Survey report: Home educators’ experiences of the health visiting service in Scotland

The Scottish Home Education Forum invited home educating families to share their experiences of the health visiting service in Scotland after observing a steady increase in members’ reporting of concerns about engagements with health visitors, both via direct enquiries and in our members’ forum. These concerns, which were also being raised in local groups, predominantly focused on the quality and accuracy of information and advice offered in relation to childcare, nursery and school options for children, and the lack of openness regarding the voluntary nature of the heath visiting service.

Read the full report:

Home educators’ experiences of the health visiting service in Scotland [pdf download]
Home educators’ experience of the health visiting service in Scotland [MS Word] 

Although there is undoubtedly some exemplary practice within the health visiting service in Scotland, our findings will nevertheless make uncomfortable reading for practitioners and their representative and regulatory bodies. They will also send a strong message to the government that a main plank of its GIRFEC policy is categorically not working for a significant number of home educators, who, as responsables for the care and wellbeing of their children, favour child- and family-centred learning over often-inflexible institutional settings.
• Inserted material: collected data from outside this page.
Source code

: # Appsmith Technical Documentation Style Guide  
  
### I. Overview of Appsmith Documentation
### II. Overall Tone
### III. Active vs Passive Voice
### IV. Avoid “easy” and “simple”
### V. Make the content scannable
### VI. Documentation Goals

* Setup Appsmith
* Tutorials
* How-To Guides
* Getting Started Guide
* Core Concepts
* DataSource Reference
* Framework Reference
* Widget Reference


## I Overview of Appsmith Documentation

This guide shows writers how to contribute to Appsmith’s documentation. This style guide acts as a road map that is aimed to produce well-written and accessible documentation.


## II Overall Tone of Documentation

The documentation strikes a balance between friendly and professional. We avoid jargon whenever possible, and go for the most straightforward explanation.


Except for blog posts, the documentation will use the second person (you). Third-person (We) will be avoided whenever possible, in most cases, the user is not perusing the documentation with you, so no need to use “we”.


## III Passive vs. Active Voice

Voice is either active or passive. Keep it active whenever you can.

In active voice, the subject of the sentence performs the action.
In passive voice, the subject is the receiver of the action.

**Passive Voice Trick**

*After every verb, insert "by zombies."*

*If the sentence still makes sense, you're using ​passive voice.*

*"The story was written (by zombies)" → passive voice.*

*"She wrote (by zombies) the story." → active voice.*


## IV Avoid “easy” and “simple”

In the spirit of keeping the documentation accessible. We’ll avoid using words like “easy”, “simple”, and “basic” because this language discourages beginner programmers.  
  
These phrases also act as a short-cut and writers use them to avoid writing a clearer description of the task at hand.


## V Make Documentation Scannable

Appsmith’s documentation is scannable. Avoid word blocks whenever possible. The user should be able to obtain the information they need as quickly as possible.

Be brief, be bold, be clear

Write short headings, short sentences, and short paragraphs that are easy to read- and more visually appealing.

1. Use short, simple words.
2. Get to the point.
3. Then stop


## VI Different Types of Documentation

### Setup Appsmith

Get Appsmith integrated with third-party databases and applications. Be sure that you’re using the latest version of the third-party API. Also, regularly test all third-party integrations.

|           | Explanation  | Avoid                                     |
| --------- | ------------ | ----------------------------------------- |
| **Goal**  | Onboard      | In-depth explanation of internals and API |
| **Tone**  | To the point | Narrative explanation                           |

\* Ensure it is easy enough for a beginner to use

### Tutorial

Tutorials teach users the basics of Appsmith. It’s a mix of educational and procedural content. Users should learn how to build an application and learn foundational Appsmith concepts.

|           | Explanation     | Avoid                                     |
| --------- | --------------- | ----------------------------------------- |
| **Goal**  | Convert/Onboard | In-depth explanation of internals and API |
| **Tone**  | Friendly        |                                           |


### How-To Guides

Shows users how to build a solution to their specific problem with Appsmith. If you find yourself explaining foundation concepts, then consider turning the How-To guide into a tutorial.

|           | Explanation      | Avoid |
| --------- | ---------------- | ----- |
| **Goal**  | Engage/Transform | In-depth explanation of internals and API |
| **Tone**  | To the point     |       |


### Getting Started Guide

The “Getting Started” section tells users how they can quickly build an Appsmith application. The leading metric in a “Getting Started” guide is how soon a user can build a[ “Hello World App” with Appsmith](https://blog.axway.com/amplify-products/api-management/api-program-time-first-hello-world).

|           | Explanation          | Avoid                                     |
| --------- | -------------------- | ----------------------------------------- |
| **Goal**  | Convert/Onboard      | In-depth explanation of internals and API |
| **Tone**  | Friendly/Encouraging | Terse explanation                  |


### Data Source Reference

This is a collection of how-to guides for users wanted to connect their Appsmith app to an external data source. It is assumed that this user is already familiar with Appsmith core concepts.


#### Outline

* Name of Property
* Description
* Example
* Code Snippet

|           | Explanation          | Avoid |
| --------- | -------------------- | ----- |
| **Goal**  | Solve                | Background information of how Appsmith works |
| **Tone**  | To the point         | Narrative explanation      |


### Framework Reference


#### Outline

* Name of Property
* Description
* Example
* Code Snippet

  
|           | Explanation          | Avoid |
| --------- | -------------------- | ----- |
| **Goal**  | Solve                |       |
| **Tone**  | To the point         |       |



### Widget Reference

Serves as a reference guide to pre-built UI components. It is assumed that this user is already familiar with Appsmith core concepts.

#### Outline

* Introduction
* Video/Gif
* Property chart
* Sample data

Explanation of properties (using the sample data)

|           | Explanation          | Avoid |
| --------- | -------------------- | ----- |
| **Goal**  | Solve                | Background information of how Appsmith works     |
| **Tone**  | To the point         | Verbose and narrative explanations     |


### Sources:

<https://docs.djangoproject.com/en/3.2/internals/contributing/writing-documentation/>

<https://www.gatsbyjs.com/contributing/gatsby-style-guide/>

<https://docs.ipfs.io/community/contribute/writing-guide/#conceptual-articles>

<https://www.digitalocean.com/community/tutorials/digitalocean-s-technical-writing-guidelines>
Home educators are exercising an equally valid choice enshrined in law and feel stigmatised by references to ‘unseen children’ and ‘hostile, non-engaging parents’ which have been used by health visitors and fellow professionals to ‘other’ our minority community. This baked-in bias has contributed to the hostile environment described by our members and is, we believe, at least partly responsible for incidences of ‘home-eduphobia’ (hateful conduct towards home educated children and their families), often by those who should know better.

The re-building of respectful relationships will be a prerequisite if mutual trust is to be re-established between home educators and health visitors, and we are hopeful that, by pointing out some of the issues that have arisen for our community, the process can now begin in earnest. Unless the problems are addressed, home educators’ engagement with health visiting services is likely to decline, which will inevitably lead to further conflict and complaints.

We acknowledge that many of these problems are not of health visitors’ own making and lie at the door of government. They have simply been swept along with the GIRFEC policy tide that has sent them perilously close to the jagged rocks of GDPR and human rights

Our forum representatives have been invited to speak to practitioner teams on an ad hoc basis, but no formal arrangements are in place to ensure universal services are equipped with a universal understanding of home education issues. An experienced home educating health visitor has also highlighted the inconsistent practice in the profession and suggested that visitors with specialist knowledge and additional training could advise teams on home education ‘cases’, rather than automatically dumping them into ‘unseen’, ‘non-engaging’ or ‘additional needs’ categories.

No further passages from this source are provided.